Badawi, AH;Kiptoo, P;Siahaan, TJ;

Most of the current therapies used in the treatment of multiple sclerosis (MS) are either ineffective or have adverse side effects. As such, there is a need to develop better therapies that specifically target myelin-specific aberrant immune cells involved in CNS inflammation without compromising the general immune system. In the present study, we developed a new bifunctional peptide inhibitor (BPI) that is effective and specific. Our BPI (PLP-B7AP) is composed of an antigenic peptide from myelin proteolipid protein (PLP139-151) and a B7 antisense peptide (B7AP) derived from CD28 receptor.
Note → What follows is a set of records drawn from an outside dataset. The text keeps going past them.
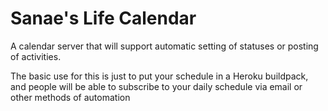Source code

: # Sanae's Life Calendar
A calendar server that will support automatic setting of statuses or posting of activities.

The basic use for this is just to put your schedule in a Heroku buildpack, and people will be able to subscribe to your daily schedule via email or other methods of automation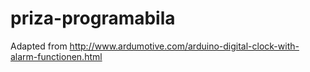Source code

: # priza-programabila

Adapted from  http://www.ardumotive.com/arduino-digital-clock-with-alarm-functionen.html
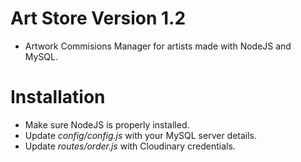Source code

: # Art Store Version 1.2
- Artwork Commisions Manager for artists made with NodeJS and MySQL.

# Installation
- Make sure NodeJS is properly installed.
- Update *config/config.js* with your MySQL server details.
- Update *routes/order.js* with Cloudinary credentials.
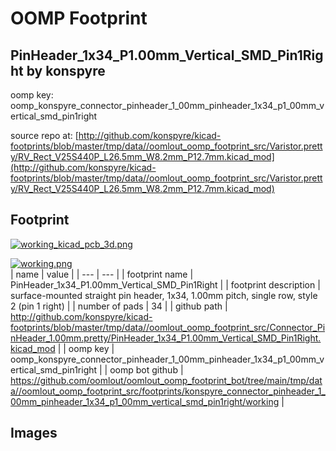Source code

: # OOMP Footprint  
## PinHeader_1x34_P1.00mm_Vertical_SMD_Pin1Right  by konspyre  
  
oomp key: oomp_konspyre_connector_pinheader_1_00mm_pinheader_1x34_p1_00mm_vertical_smd_pin1right  
  
source repo at: [http://github.com/konspyre/kicad-footprints/blob/master/tmp/data//oomlout_oomp_footprint_src/Varistor.pretty/RV_Rect_V25S440P_L26.5mm_W8.2mm_P12.7mm.kicad_mod](http://github.com/konspyre/kicad-footprints/blob/master/tmp/data//oomlout_oomp_footprint_src/Varistor.pretty/RV_Rect_V25S440P_L26.5mm_W8.2mm_P12.7mm.kicad_mod)  
## Footprint  
  
[![working_kicad_pcb_3d.png](working_kicad_pcb_3d_600.png)](working_kicad_pcb_3d.png)  
  
[![working.png](working_600.png)](working.png)  
| name | value | 
| --- | --- | 
| footprint name | PinHeader_1x34_P1.00mm_Vertical_SMD_Pin1Right | 
| footprint description | surface-mounted straight pin header, 1x34, 1.00mm pitch, single row, style 2 (pin 1 right) | 
| number of pads | 34 | 
| github path | http://github.com/konspyre/kicad-footprints/blob/master/tmp/data//oomlout_oomp_footprint_src/Connector_PinHeader_1.00mm.pretty/PinHeader_1x34_P1.00mm_Vertical_SMD_Pin1Right.kicad_mod | 
| oomp key | oomp_konspyre_connector_pinheader_1_00mm_pinheader_1x34_p1_00mm_vertical_smd_pin1right | 
| oomp bot github | https://github.com/oomlout/oomlout_oomp_footprint_bot/tree/main/tmp/data//oomlout_oomp_footprint_src/footprints/konspyre_connector_pinheader_1_00mm_pinheader_1x34_p1_00mm_vertical_smd_pin1right/working | 
## Images  
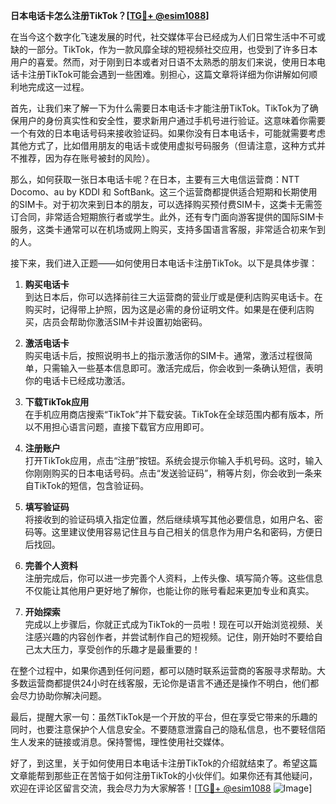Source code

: **日本电话卡怎么注册TikTok？[[TG💪+ @esim1088](https://t.me/s/esim1088)]**

在当今这个数字化飞速发展的时代，社交媒体平台已经成为人们日常生活中不可或缺的一部分。TikTok，作为一款风靡全球的短视频社交应用，也受到了许多日本用户的喜爱。然而，对于刚到日本或者对日语不太熟悉的朋友们来说，使用日本电话卡注册TikTok可能会遇到一些困难。别担心，这篇文章将详细为你讲解如何顺利地完成这一过程。

首先，让我们来了解一下为什么需要日本电话卡才能注册TikTok。TikTok为了确保用户的身份真实性和安全性，要求新用户通过手机号进行验证。这意味着你需要一个有效的日本电话号码来接收验证码。如果你没有日本电话卡，可能就需要考虑其他方式了，比如借用朋友的电话卡或使用虚拟号码服务（但请注意，这种方式并不推荐，因为存在账号被封的风险）。

那么，如何获取一张日本电话卡呢？在日本，主要有三大电信运营商：NTT Docomo、au by KDDI 和 SoftBank。这三个运营商都提供适合短期和长期使用的SIM卡。对于初次来到日本的朋友，可以选择购买预付费SIM卡，这类卡无需签订合同，非常适合短期旅行者或学生。此外，还有专门面向游客提供的国际SIM卡服务，这类卡通常可以在机场或网上购买，支持多国语言客服，非常适合初来乍到的人。

接下来，我们进入正题——如何使用日本电话卡注册TikTok。以下是具体步骤：

1. **购买电话卡**  
   到达日本后，你可以选择前往三大运营商的营业厅或是便利店购买电话卡。在购买时，记得带上护照，因为这是必需的身份证明文件。如果是在便利店购买，店员会帮助你激活SIM卡并设置初始密码。

2. **激活电话卡**  
   购买电话卡后，按照说明书上的指示激活你的SIM卡。通常，激活过程很简单，只需输入一些基本信息即可。激活完成后，你会收到一条确认短信，表明你的电话卡已经成功激活。

3. **下载TikTok应用**  
   在手机应用商店搜索“TikTok”并下载安装。TikTok在全球范围内都有版本，所以不用担心语言问题，直接下载官方应用即可。

4. **注册账户**  
   打开TikTok应用，点击“注册”按钮。系统会提示你输入手机号码。这时，输入你刚刚购买的日本电话号码。点击“发送验证码”，稍等片刻，你会收到一条来自TikTok的短信，包含验证码。

5. **填写验证码**  
   将接收到的验证码填入指定位置，然后继续填写其他必要信息，如用户名、密码等。这里建议使用容易记住且与自己相关的信息作为用户名和密码，方便日后找回。

6. **完善个人资料**  
   注册完成后，你可以进一步完善个人资料，上传头像、填写简介等。这些信息不仅能让其他用户更好地了解你，也能让你的账号看起来更加专业和真实。

7. **开始探索**  
   完成以上步骤后，你就正式成为TikTok的一员啦！现在可以开始浏览视频、关注感兴趣的内容创作者，并尝试制作自己的短视频。记住，刚开始时不要给自己太大压力，享受创作的乐趣才是最重要的！

在整个过程中，如果你遇到任何问题，都可以随时联系运营商的客服寻求帮助。大多数运营商都提供24小时在线客服，无论你是语言不通还是操作不明白，他们都会尽力协助你解决问题。

最后，提醒大家一句：虽然TikTok是一个开放的平台，但在享受它带来的乐趣的同时，也要注意保护个人信息安全。不要随意泄露自己的隐私信息，也不要轻信陌生人发来的链接或消息。保持警惕，理性使用社交媒体。

好了，到这里，关于如何使用日本电话卡注册TikTok的介绍就结束了。希望这篇文章能帮到那些正在苦恼于如何注册TikTok的小伙伴们。如果你还有其他疑问，欢迎在评论区留言交流，我会尽力为大家解答！[[TG💪+ @esim1088](https://t.me/s/esim1088) ![Image](https://i.postimg.cc/4NQfJmqS/Snipaste-2025-05-13-00-14-12.png)]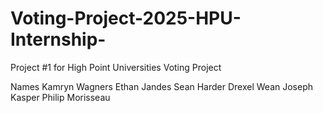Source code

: # Voting-Project-2025-HPU-Internship-
Project #1 for High Point Universities Voting Project

Names
Kamryn Wagners
Ethan Jandes
Sean Harder
Drexel Wean
Joseph Kasper
Philip Morisseau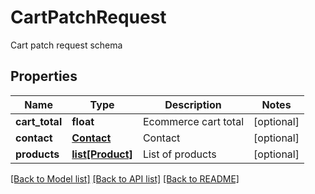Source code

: # CartPatchRequest

Cart patch request schema
## Properties
Name | Type | Description | Notes
------------ | ------------- | ------------- | -------------
**cart_total** | **float** | Ecommerce cart total | [optional] 
**contact** | [**Contact**](Contact.md) | Contact | [optional] 
**products** | [**list[Product]**](Product.md) | List of products | [optional] 

[[Back to Model list]](../README.md#documentation-for-models) [[Back to API list]](../README.md#documentation-for-api-endpoints) [[Back to README]](../README.md)


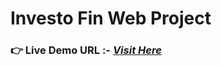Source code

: # Investo Fin Web Project
### **👉 Live Demo URL :-** <a href="https://shreyash00007.github.io/Investo-Fin-Web-Project/">***Visit Here***</a>
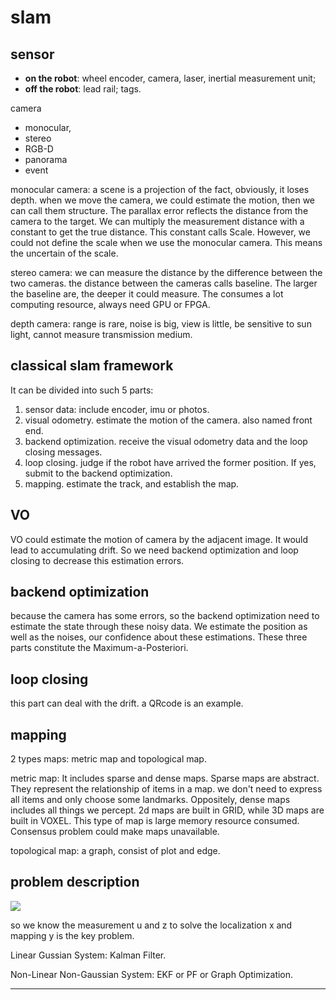 # slam

## sensor
* **on the robot**: wheel encoder, camera, laser, inertial measurement unit;
* **off the robot**: lead rail; tags.

camera
* monocular,
* stereo
* RGB-D
* panorama
* event

monocular camera: a scene is a projection of the fact, obviously, it loses depth. when we move the camera, we could estimate the motion, then we can call them structure. The parallax error reflects the distance from the camera to the target. We can multiply the measurement distance with a constant to get the true distance. This constant calls Scale. However, we could not define the scale when we use the monocular camera. This means the uncertain of the scale.

stereo camera: we can measure the distance by the difference between the two cameras. the distance between the cameras calls baseline. The larger the baseline are, the deeper it could measure. The consumes a lot computing resource, always need GPU or FPGA.

depth camera: range is rare, noise is big, view is little, be sensitive to sun light, cannot measure  transmission medium.

## classical slam framework
It can be divided into such 5 parts:

1. sensor data: include encoder, imu or photos.
2. visual odometry. estimate the motion of the camera. also named front end.
3. backend optimization. receive the visual odometry data and the loop closing messages.
4. loop closing. judge if the robot have arrived the former position. If yes, submit to the backend optimization.
5. mapping. estimate the track, and establish the map.

## VO

VO could estimate the motion of camera by the adjacent image. It would lead to accumulating drift. So we need backend optimization and loop closing to decrease this estimation errors.

## backend optimization

because the camera has some errors, so the backend optimization need to estimate the state through these noisy data. We estimate the position as well as the noises, our confidence about these estimations. These three parts constitute the Maximum-a-Posteriori.

## loop closing

this part can deal with the drift. a QRcode is an example.

## mapping

2 types maps: metric map and topological map.

metric map: It includes sparse and dense maps. Sparse maps are abstract. They represent the relationship of items in a map. we don't need to express all items and only choose some landmarks. Oppositely, dense maps includes all things we percept. 2d maps are built in GRID, while 3D maps are built in VOXEL. This type of map is large memory resource consumed. Consensus problem could make maps unavailable.

topological map: a graph, consist of plot and edge.

## problem description

<img src="http://latex.codecogs.com/gif.latex?%5Cleft%5C%7B%5Cbegin%7Bmatrix%7D%20x_k%3Df%28x_%7Bk-1%7D%2C%20u_k%2C%20w_k%29%5C%5C%20z_%7Bk%2Cj%7D%20%3D%20h%28y_j%2C%20x_k%2C%20v_%7Bk%2Cj%7D%29%20%5Cend%7Bmatrix%7D%5Cright." >

so we know the measurement u and z to solve the localization x and mapping y is the key problem.

Linear Gussian System: Kalman Filter.

Non-Linear Non-Gaussian System: EKF or PF or Graph Optimization.

----------------------------
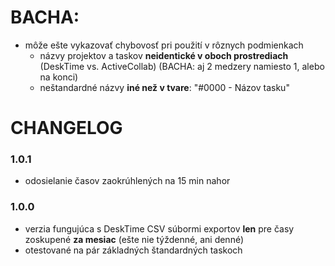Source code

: 
# BACHA:
- môže ešte vykazovať chybovosť pri použití v rôznych podmienkach
	* názvy projektov a taskov **neidentické v oboch prostrediach** (DeskTime vs. ActiveCollab) (BACHA: aj 2 medzery namiesto 1, alebo na konci)
	* neštandardné názvy **iné než v tvare**: "#0000 - Názov tasku"


# CHANGELOG

### 1.0.1
- odosielanie časov zaokrúhlených na 15 min nahor

### 1.0.0
- verzia fungujúca s DeskTime CSV súbormi exportov **len** pre časy zoskupené **za mesiac** (ešte nie týždenné, ani denné)
- otestované na pár základných štandardných taskoch
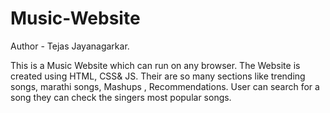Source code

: # Music-Website
Author - Tejas Jayanagarkar.

This is a Music Website which can run on any browser. The Website is created using HTML, CSS&amp; JS. Their are so many sections like trending songs, marathi songs, Mashups , Recommendations. User can search for a song they can check the singers most popular songs. 
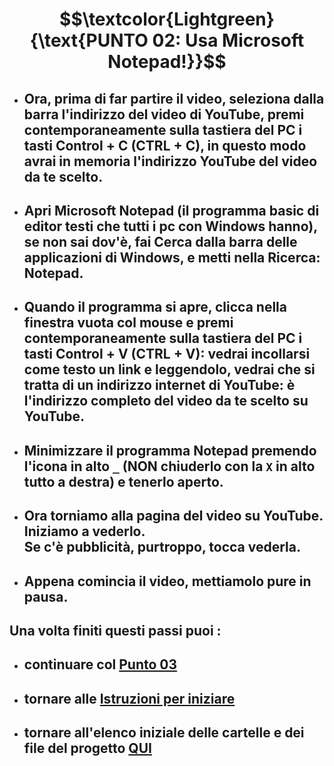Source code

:# $$\textcolor{Lightgreen}{\text{PUNTO 02: Usa Microsoft Notepad!}}$$

- ## Ora, prima di far partire il video, seleziona dalla barra l'indirizzo del video di YouTube, premi contemporaneamente sulla tastiera del PC i tasti Control + C (CTRL + C), in questo modo avrai in memoria l'indirizzo YouTube del video da te scelto. ##
- ## Apri Microsoft Notepad (il programma basic di editor testi che tutti i pc con Windows hanno), se non sai dov'è, fai Cerca dalla barra delle applicazioni di Windows, e metti nella Ricerca: Notepad. ##
- ## Quando il programma si apre, clicca nella finestra vuota col mouse e premi contemporaneamente sulla tastiera del PC i tasti Control + V (CTRL + V): vedrai incollarsi come testo un link e leggendolo, vedrai che si tratta di un indirizzo internet di YouTube: è l'indirizzo completo del video da te scelto su YouTube. ##
- ## Minimizzare il programma Notepad premendo l'icona in alto `_` (NON chiuderlo con la `X` in alto tutto a destra) e tenerlo aperto. ##
- ## Ora torniamo alla pagina del video su YouTube. <br/> Iniziamo a vederlo. <br/> Se c'è pubblicità, purtroppo, tocca vederla.
- ## Appena comincia il video, mettiamolo pure in pausa. ##

## Una volta finiti questi passi puoi :
- ## continuare col [Punto 03](https://github.com/EmanueleTinari/Pensieri/blob/main/Istruzioni/03_ScopriYouTubeTimestamp.md)
- ## tornare alle [Istruzioni per iniziare](https://github.com/EmanueleTinari/Pensieri/blob/main/Istruzioni%20per%20iniziare.md)
- ## tornare all'elenco iniziale delle cartelle e dei file del progetto [QUI](https://github.com/EmanueleTinari/Pensieri)

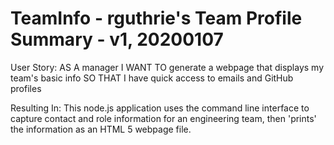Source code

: # TeamInfo - rguthrie's Team Profile Summary - v1, 20200107

User Story:
AS A        manager
I WANT TO   generate a webpage that displays my team's basic info
SO THAT     I have quick access to emails and GitHub profiles

Resulting In:
This node.js application uses the command line interface to capture contact and 
role information for an engineering team, then 'prints' the information as an 
HTML 5 webpage file.  <style> tags are used to provide CSS formatting in the 
HTML file.

The application was partially developed using Test-Driven Development (TDD) 
methodology; a class implementation test suite was provided at the outset of 
code development.

# Requirements

* The project must prompt the user to build an engineering team. An engineering
team consists of a manager, and any number of engineers and interns.

* All provided tests must pass.

* The project must have classes `Employee`, `Manager`, `Engineer`, and `Intern`.
These classes must be extended from an `Employee` parent class which has the 
following properties and methods:

  * name
  * id
  * title
  * getName()
  * getId()
  * getEmail()
  * getRole() // Returns 'Employee'

In addition to `Employee`'s properties and methods, `Manager` must also have:

  * officeNumber
  * getRole() // Overridden to return 'Manager'

In addition to `Employee`'s properties and methods, `Engineer` must also have:

  * github  // GitHub username
  * getGithub()
  * getRole() // Overridden to return 'Engineer'

In addition to `Employee`'s properties and methods, `Intern` must also have:

  * school 
  * getSchool()
  * getRole() // Overridden to return 'Intern'

* The project must generate a `team.html` page in the `output` directory.  This
page must format the team roster 'nicely'. Each team member should display the following 
in no particular order:

  * Name
  * Role
  * ID
  * Role-specific property (School, link to GitHub profile, or office phone number)

# Design
 
Package inquirer.js is used to implement command-line data capture. jest.js is the testing
framework.  Packages clear, chalk, and figlet were used for CLI presentation enhancement.

# Getting Started

A sample Team Profile webpage is hosted on GitHub at https://rguthrie000.github.io/rguthrieTeamProfile/
The node.js file is located at repo rguthrie000/rguthrieTeamProfile.  

### Prerequisites

Node.js is required to interpret/run this program, with external modules inquirer, jest,
clear, chalk, and figlet.

### Installing

See file package.JSON for node.js package dependencies; these must be installed 
from npm in a location with visibility from the execution directory.

## Running the tests

Use 'npm test' from the repository directory (rguthrieTeamProfile) to execute the 
.test.js files found in the test subdirectory.

## This application was developed with:
VS Code - Smart Editor for HTML/CSS/JS
node.js - JavaScript command-line interpreter
jest - test automation
Google Chrome - browser for development of the output webpage
Google Chrome Inspector - inspection/analysis tools integrated in Chrome Browser.

## Versioning

GitHub is used for version control; the github repository is 
rguthrie000/rguthrieTeamProfile.

## Author
rguthrie000 (Richard Guthrie)

## Acknowledgments
rguthrie000 is grateful to the UCF Coding Bootcamp - we rock!

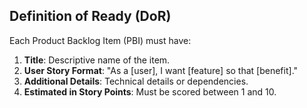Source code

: ## Definition of Ready (DoR)

Each Product Backlog Item (PBI) must have:
1. **Title**: Descriptive name of the item.
2. **User Story Format**: "As a [user], I want [feature] so that [benefit]."
3. **Additional Details**: Technical details or dependencies.
4. **Estimated in Story Points**: Must be scored between 1 and 10.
The main hypothesis is that PLP-B7AP simultaneously targets MHC-II and B7-costimulatory molecules on the surface of antigen presenting cells (APC) and possibly alters the differentiation of nave T cells from inflammatory to regulatory phenotypes. Results showed that PLP-B7AP was very effective in suppressing experimental autoimmune encephalomyelitis (EAE) compared to various controls in a mouse model. PLP-B7AP was effective when administered both before and after disease induction. Secreted cytokines from splenocytes isolated during periods of high disease severity and remission indicated that PLP-B7AP treatment induced an increased production of anti-inflammatory cytokines and inhibited the production of pro-inflammatory cytokines. Further, analysis of cortical brain tissue sections showed that PLP-B7AP treated mice had significantly lower demyelination compared to the control group. All these taken together indicate that the T cell receptor (TCR) and the CD28 receptor can be targeted simultaneously to improve efficacy and specificity of potential MS therapeutics.